Casa de mi Padre: Heading South
With Casa de mi Padre, Will Ferrell has entered the baroque phase of his career, where he realizes he can do whatever the hell he wants. (And he can; his co-ownership of FunnyorDie.com has made him one of Hollywood’s wealthiest people. Crazy but true.) So if he wants to do a comedy where 98 percent of the dialogue is in Spanish, it will come to pass. This patch on Mexican soap operas is perhaps a harbinger of greater things, pointing the way for future inroads by Hollywood into the underserved Latino audiences. As a comedy, though, it doesn’t offer much beyond its novelty value.
Ferrell portrays Armando Álvarez, son of a prosperous Mexican cattle rancher (played by the late Pedro Armendáriz Jr.), whose quiet life is upended when his favored brother Raúl (Diego Luna) returns home with a stunning fiancée named Sonia (Genesis Rodriguez), whom Armando instantly covets and distrusts in equal measure. His distrust is warranted, because both Raúl and Sonia are mixed up with the local drug kingpin, La Onza (Gael García Bernal). Soon Armando must take up arms to keep his ranch, his family, and, yes, his father’s house from falling into the hands of the evil narcotraficante.
Written and directed by two former Saturday Night Live writers who worked with Ferrell on the show, the movie parodies Mexican films from the 1970s and ’80s. The bargain-basement production values feature obviously painted backdrops standing in for natural scenery and one of the most patently fake animatronic jaguars you’ll ever see. The script is full of telenovela-style melodrama and purposefully bad Spanish dialogue, and the actors flare their nostrils before practically every line reading. There’s even an Alexandro Jodorowsky-inspired acid freakout, as well as a note from the second assistant cameraman apologizing to the audience for a sequence missing from the film. (“Did the tigers get into the cocaine? Yes. Was it a bad idea to have drugs on the same set with live animals? Yes. Did several crew members get eaten? Yes.”)

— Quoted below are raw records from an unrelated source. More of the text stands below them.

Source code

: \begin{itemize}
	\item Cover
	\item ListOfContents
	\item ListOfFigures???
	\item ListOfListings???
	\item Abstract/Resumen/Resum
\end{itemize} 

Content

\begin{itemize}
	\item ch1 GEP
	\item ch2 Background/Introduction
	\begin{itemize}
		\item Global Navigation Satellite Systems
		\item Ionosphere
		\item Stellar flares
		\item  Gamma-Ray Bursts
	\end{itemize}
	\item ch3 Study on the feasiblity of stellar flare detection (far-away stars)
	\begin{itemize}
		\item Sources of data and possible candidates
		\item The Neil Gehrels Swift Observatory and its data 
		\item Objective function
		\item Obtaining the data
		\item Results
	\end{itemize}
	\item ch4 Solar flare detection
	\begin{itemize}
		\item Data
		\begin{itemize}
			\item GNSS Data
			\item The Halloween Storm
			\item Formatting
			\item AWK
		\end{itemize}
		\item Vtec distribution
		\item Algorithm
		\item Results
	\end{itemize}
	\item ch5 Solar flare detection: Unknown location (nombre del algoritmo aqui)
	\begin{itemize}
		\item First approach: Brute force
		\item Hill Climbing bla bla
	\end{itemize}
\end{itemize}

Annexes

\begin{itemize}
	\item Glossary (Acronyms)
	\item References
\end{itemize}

Here’s the real question: Is it funny? Yeah, sometimes. A few of the gags score, such as Armando’s attempt to get Sonia, who’s no horsewoman, up into a saddle. The friction between the nature-loving Armando and the citified Sonia is good for a few laughs. (“There are no fine shops for you here!” he says. “This isn’t Dallas!”) The movie’s musical interludes also spice things up, including the fiery mariachi theme song over the opening credits (sung by Christina Aguilera) and a ranchera-influenced number for Armando and his ranch-hand buddies (Efren Ramirez and Adrian Martinez) called “Yo No Sé.”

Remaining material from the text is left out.